As far as politics, there were two political parties, The Whigs and The Tories which gave rise to the modern two-party parliamentary system. The division between them was not so clear and groups in Parliament acted according to their own interests and not to any political programme. The Whigs, however, wanted to maintain the power of Parliament against the King, supported the interests of trade and finance and did not condemn the Dissenters while the Tories wanted a stronger King, protected the authority of the Anglican Church and supported the rights of the landowners. In 1707 The Act of Union was passed by the parliament of England and Wales and the parliament of Scotland. The Act stated that there was to be one parliament for the three countries thus forming Great Britain.
During that period a new social class began to emerge: the middle class, also known as the Bourgeoisie. It grew rich, thanks to the exploitation of the colonial trade. As England became richer, English people became more tolerant and less obsessed with religion. The influential philosopher John Locke expressed this new attitude in his Epistola de Tolerantia ,published in 1689, in which, after pointing out that religious controversies easily can lead to a civil war, he argued that the state should not interfere in religion, which was a matter of private conscience, and religion should not interfere in government matters. In the same year Parliament passed The Toleration Act, which recognized freedom of worship to all dissenters, excluded the Catholics. Freedom of trade increased in the same way as religious tolerance. In 1776 the Scottish economist Adam Smith published On the Wealth of Nations.

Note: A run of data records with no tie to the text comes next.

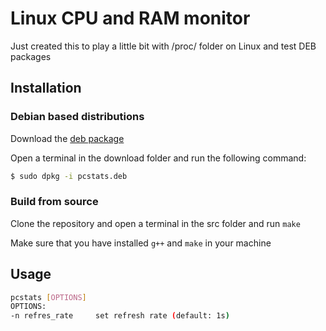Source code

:# Linux CPU and RAM monitor
Just created this to play a little bit with /proc/ folder on Linux and test DEB packages
## Installation
### Debian based distributions 
Download the [deb package](https://github.com/001roc20/pcstats/releases)

Open a terminal in the download folder and run the following command:
```bash
$ sudo dpkg -i pcstats.deb
```
### Build from source
Clone the repository and open a terminal in the src folder and run ```make```

Make sure that you have installed ```g++``` and ```make``` in your machine
## Usage
```bash
pcstats [OPTIONS]
OPTIONS:
-n refres_rate     set refresh rate (default: 1s)
```
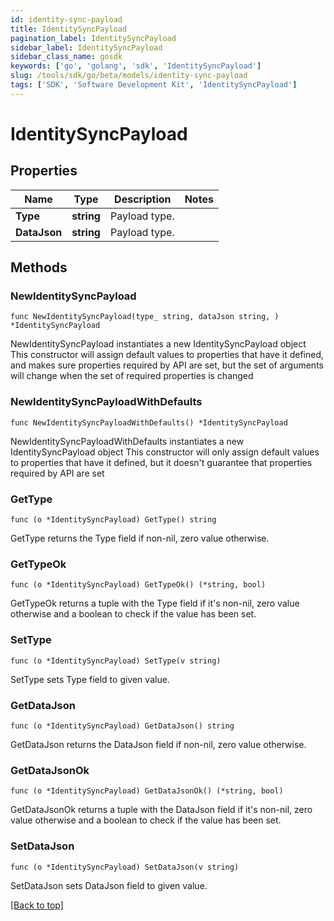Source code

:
 ```yaml
---
id: identity-sync-payload
title: IdentitySyncPayload
pagination_label: IdentitySyncPayload
sidebar_label: IdentitySyncPayload
sidebar_class_name: gosdk
keywords: ['go', 'golang', 'sdk', 'IdentitySyncPayload'] 
slug: /tools/sdk/go/beta/models/identity-sync-payload
tags: ['SDK', 'Software Development Kit', 'IdentitySyncPayload']
---
```


# IdentitySyncPayload

## Properties

Name | Type | Description | Notes
------------ | ------------- | ------------- | -------------
**Type** |  **string** | Payload type. | 
**DataJson** |  **string** | Payload type. | 

## Methods

### NewIdentitySyncPayload

`func NewIdentitySyncPayload(type_ string, dataJson string, ) *IdentitySyncPayload`

NewIdentitySyncPayload instantiates a new IdentitySyncPayload object
This constructor will assign default values to properties that have it defined,
and makes sure properties required by API are set, but the set of arguments
will change when the set of required properties is changed

### NewIdentitySyncPayloadWithDefaults

`func NewIdentitySyncPayloadWithDefaults() *IdentitySyncPayload`

NewIdentitySyncPayloadWithDefaults instantiates a new IdentitySyncPayload object
This constructor will only assign default values to properties that have it defined,
but it doesn't guarantee that properties required by API are set

### GetType

`func (o *IdentitySyncPayload) GetType() string`

GetType returns the Type field if non-nil, zero value otherwise.

### GetTypeOk

`func (o *IdentitySyncPayload) GetTypeOk() (*string, bool)`

GetTypeOk returns a tuple with the Type field if it's non-nil, zero value otherwise
and a boolean to check if the value has been set.

### SetType

`func (o *IdentitySyncPayload) SetType(v string)`

SetType sets Type field to given value.


### GetDataJson

`func (o *IdentitySyncPayload) GetDataJson() string`

GetDataJson returns the DataJson field if non-nil, zero value otherwise.

### GetDataJsonOk

`func (o *IdentitySyncPayload) GetDataJsonOk() (*string, bool)`

GetDataJsonOk returns a tuple with the DataJson field if it's non-nil, zero value otherwise
and a boolean to check if the value has been set.

### SetDataJson

`func (o *IdentitySyncPayload) SetDataJson(v string)`

SetDataJson sets DataJson field to given value.



[[Back to top]](#)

He thought that if people were left free to follow their own commercial interests, more goods and money would circulate and all society would get richer. According to Smith’s Laissez-faire theory, the State should not interfere too much in economic matters and the individual should be able to decide for himself.
The growth of the middle class also helped the appearance of newspapers. Their desire to be informed helped the boom of journalism. Being literate and more involved in politics, they wanted to read about political matters. To satisfy their need, regular daily newspapers began to appear. They circulated mainly in the big cities and were often read in the Coffee-houses, where men used to meet to exchange ideas and opinions, discuss about local latest news and read newspapers. Even if newspapers had existed since the 17th century, it was only in the 18th century that they began to become influential. The Tatler, The Examiner, The Spectator and The Daily Universal Register, now known as The Times, were some titles. The most important was The Spectator, edited by Joseph Addison and Richard Steele.
THE INDUSTRIAL REVOLUTION: The industrial revolution began in the late 18th century and made England the richest country in the world. The label may lead to a misunderstanding because the changes in the industry were not sudden, but were the result of long, gradual developments; they were evolutionary rather than revolutionary. In the long distance, however, they brought a revolution in the British life. The label was used by scholars during the 1830s. Looking back into the recent past, they were struck by the many changes that had occurred between 1760 and 1790. They saw that changes had completely altered man’s way of living. Someone (J.A.Blanqui) spoke of the changes as an “industrial revolution” and the term entered the language use to indicate that period.
Before the 1760s, farming was the most important occupation of all people. The ordinary man was a farmer and lived in a village. He raised his own food, made cloths, furniture and tools at home utilising what he produced in the farm: wool, wood, leather and so on. In the towns, which were generally quite small, some manufacturing was carried on. Some goods were manufactured under the domestic system, which was then a new and revolutionary idea:an organizer distributed raw materials to workers in their homes and collected the finished products. He owned the raw materials, paid for work done and took the risk of finding a market.
Town products were exchanged for food from the country districts. They were also exported in payment for luxuries imported from abroad, traded for slaves or sent to the colonies to pay for raw materials which they sent to Europe. This trade was in the hands of a small numbers of merchants and mercantile companies; profits were enormous and some persons grew very rich.
The Revolution was started by the invention of the steam-engine and by the introduction of textile machines which made handwork unprofitable. It brought many changes in every field and turned England in an industrial country. The agriculture was abandoned and people began to move towards the new industrial towns where the new factories were built. The consequence was the overpopulation of these towns and its effects on the workers’ way of living; they were housed in unhealthy districts called slums and lived on very bad conditions; they were forced to work hard for 12 to 19 hours a day; women and children were exploited and the wages were very low. All that brought to the development of two different social classes, the capitalist bourgeoisie and the proletariat, and to the first form of Trade Unions, organizations that defended the workers and helped them to better their lives.
This new Age was not all negative and on the whole it was considered an Age of progress and prosperity. Average people approached science and the development of the new middle class provided the reading public for literary works and, for the first time, prose became a new strong force to influence the readers’ thoughts.